• _Description of the task_: If a line of the records contains the string "объект", copy it out.

■ ■ ■ ■

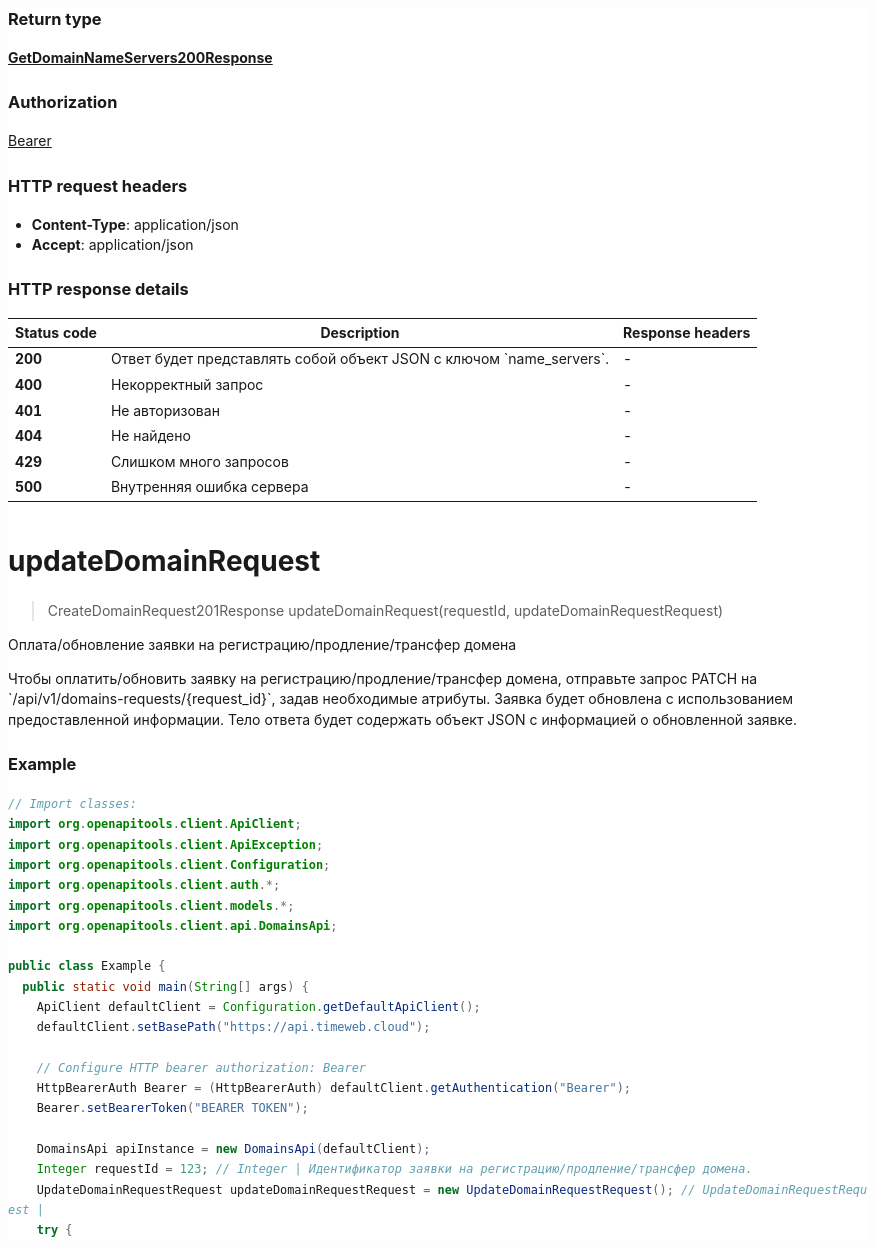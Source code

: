 ### Return type

[**GetDomainNameServers200Response**](GetDomainNameServers200Response.md)

### Authorization

[Bearer](../README.md#Bearer)

### HTTP request headers

 - **Content-Type**: application/json
 - **Accept**: application/json

### HTTP response details
| Status code | Description | Response headers |
|-------------|-------------|------------------|
| **200** | Ответ будет представлять собой объект JSON c ключом &#x60;name_servers&#x60;. |  -  |
| **400** | Некорректный запрос |  -  |
| **401** | Не авторизован |  -  |
| **404** | Не найдено |  -  |
| **429** | Слишком много запросов |  -  |
| **500** | Внутренняя ошибка сервера |  -  |

<a id="updateDomainRequest"></a>
# **updateDomainRequest**
> CreateDomainRequest201Response updateDomainRequest(requestId, updateDomainRequestRequest)

Оплата/обновление заявки на регистрацию/продление/трансфер домена

Чтобы оплатить/обновить заявку на регистрацию/продление/трансфер домена, отправьте запрос PATCH на &#x60;/api/v1/domains-requests/{request_id}&#x60;, задав необходимые атрибуты.  Заявка будет обновлена с использованием предоставленной информации. Тело ответа будет содержать объект JSON с информацией о обновленной заявке.

### Example
```java
// Import classes:
import org.openapitools.client.ApiClient;
import org.openapitools.client.ApiException;
import org.openapitools.client.Configuration;
import org.openapitools.client.auth.*;
import org.openapitools.client.models.*;
import org.openapitools.client.api.DomainsApi;

public class Example {
  public static void main(String[] args) {
    ApiClient defaultClient = Configuration.getDefaultApiClient();
    defaultClient.setBasePath("https://api.timeweb.cloud");
    
    // Configure HTTP bearer authorization: Bearer
    HttpBearerAuth Bearer = (HttpBearerAuth) defaultClient.getAuthentication("Bearer");
    Bearer.setBearerToken("BEARER TOKEN");

    DomainsApi apiInstance = new DomainsApi(defaultClient);
    Integer requestId = 123; // Integer | Идентификатор заявки на регистрацию/продление/трансфер домена.
    UpdateDomainRequestRequest updateDomainRequestRequest = new UpdateDomainRequestRequest(); // UpdateDomainRequestRequest | 
    try {
```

■ ■ ■ ■

• _Finished task_:
| **200** | Ответ будет представлять собой объект JSON c ключом &#x60;name_servers&#x60;. |  -  |
Чтобы оплатить/обновить заявку на регистрацию/продление/трансфер домена, отправьте запрос PATCH на &#x60;/api/v1/domains-requests/{request_id}&#x60;, задав необходимые атрибуты.  Заявка будет обновлена с использованием предоставленной информации. Тело ответа будет содержать объект JSON с информацией о обновленной заявке.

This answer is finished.